Just before her release, Hilton's lawyer, Richard Hutton, reportedly slipped a note to Harvey Levin, managing editor of celebrity news Web site TMZ.com, that included a penciled-sketch of Hilton in front of cell doors in the Lynwood jail.
Hilton thanked Levin for his "fair and unbiased reporting of the events in my case," according to the note posted on the Web site. It was signed "Paris Hilton" - each letter "i" dotted with a heart.
While Hilton was in custody, Levin repeatedly belittled the judge for the length of her sentence, saying anyone else would have served less time.

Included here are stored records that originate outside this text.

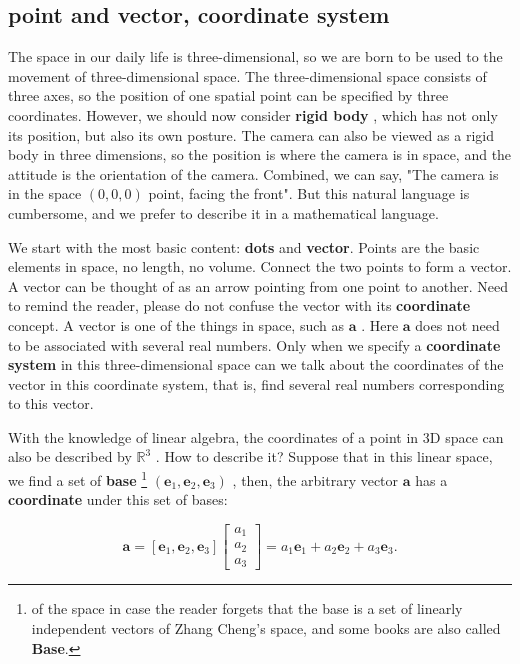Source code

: \subsection{point and vector, coordinate system}

The space in our daily life is three-dimensional, so we are born to be used to the movement of three-dimensional space. The three-dimensional space consists of three axes, so the position of one spatial point can be specified by three coordinates. However, we should now consider \textbf{rigid body} , which has not only its position, but also its own posture. The camera can also be viewed as a rigid body in three dimensions, so the position is where the camera is in space, and the attitude is the orientation of the camera. Combined, we can say, "The camera is in the space $ ( 0 , 0 , 0 ) $ point, facing the front". But this natural language is cumbersome, and we prefer to describe it in a mathematical language.

We start with the most basic content: \textbf{dots} and \textbf{vector}. Points are the basic elements in space, no length, no volume. Connect the two points to form a vector. A vector can be thought of as an arrow pointing from one point to another. Need to remind the reader, please do not confuse the vector with its \textbf{coordinate} concept. A vector is one of the things in space, such as $ \bm{a} $ . Here $ \bm{a} $ does not need to be associated with several real numbers. Only when we specify a \textbf{coordinate system} in this three-dimensional space can we talk about the coordinates of the vector in this coordinate system, that is, find several real numbers corresponding to this vector.

With the knowledge of linear algebra, the coordinates of a point in 3D space can also be described by $ \mathbb{R}^3 $ . How to describe it? Suppose that in this linear space, we find a set of \textbf{base} \footnote{ of the space in case the reader forgets that the base is a set of linearly independent vectors of Zhang Cheng's space, and some books are also called \textbf{Base}. } $ (\bm{e}_1,\bm{e}_2,\bm{e}_3) $ , then, the arbitrary vector $ \bm{a} $ has a \textbf{coordinate} under this set of bases:

\begin{equation}
\bm{a} = \left[ {{\bm{e}_1},{\bm{e}_2},{\bm{e}_3}} \right]\left[ \begin{array}{l}
{a_1}\\
{a_2}\\
{a_3}
\end{array} \right] = {a_1}{\bm{e}_1} + {a_2}{\bm{e}_2} + {a_3}{\bm{e}_3}.
\end{equation}

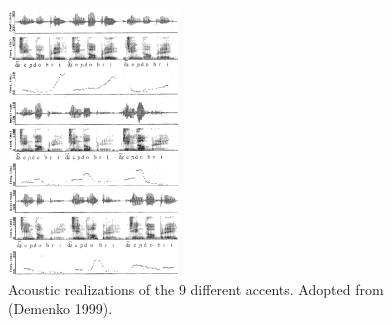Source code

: \documentclass[a4paper,9pt]{beamer}
\theoremstyle{mytheoremstyle}
\begin{document}
\begin{frame}
\begin{figure}
\begin{center}
  \includegraphics[width=0.4\textwidth]{res/tonal_accents}
\end{center}
	\caption{Acoustic realizations of the 9 different accents. Adopted from (Demenko 1999).}
\end{figure}
\end{frame}
\end{document}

Hilton will complete her probation in March 2009 as long as she keeps her driver's license current and doesn't break any laws. She can reduce that time by 12 months if she does community service that could include a public-service announcement, the city attorney's office has said.
During her stay at Lynwood, Hilton was mostly confined to a solitary cell in the special needs unit away from the other 2,200 inmates.
After spending only three days there, she was released to home confinement by Sheriff Lee Baca for an unspecified medical condition that he later said was psychological.
The following day, Superior Court Judge Michael T. Sauer, who had sentenced Hilton, called her back into court and ordered her returned to jail, saying he hadn't condoned her release.
Hilton left in tears, calling for her mother and shouting, "It's not right!"
She was then taken to the downtown Twin Towers jail, which houses men and the county jail's medical treatment center, where she underwent medical and psychiatric exams to determine where she should be confined. Eventually she was returned to Lynwood.
Her early release caused a firestorm of criticism over whether she was getting special treatment because of her wealth and fame. The Los Angeles County Board of Supervisors was to meet with Baca on Tuesday to discuss the matter.
Hilton's path to jail began Sept. 7, when she failed a sobriety test after police saw her weaving down a street in her car on what she said was a late-night run to a hamburger stand.
She pleaded no contest to reckless driving and was sentenced to 36 months of probation, alcohol education and $1,500 in fines.
In the months that followed, Hilton was stopped twice by officers who discovered her driving with a suspended license. The second stop landed her in Sauer's courtroom, where he sentenced her to 45 days in jail. She was released after three weeks for reasons including good behavior.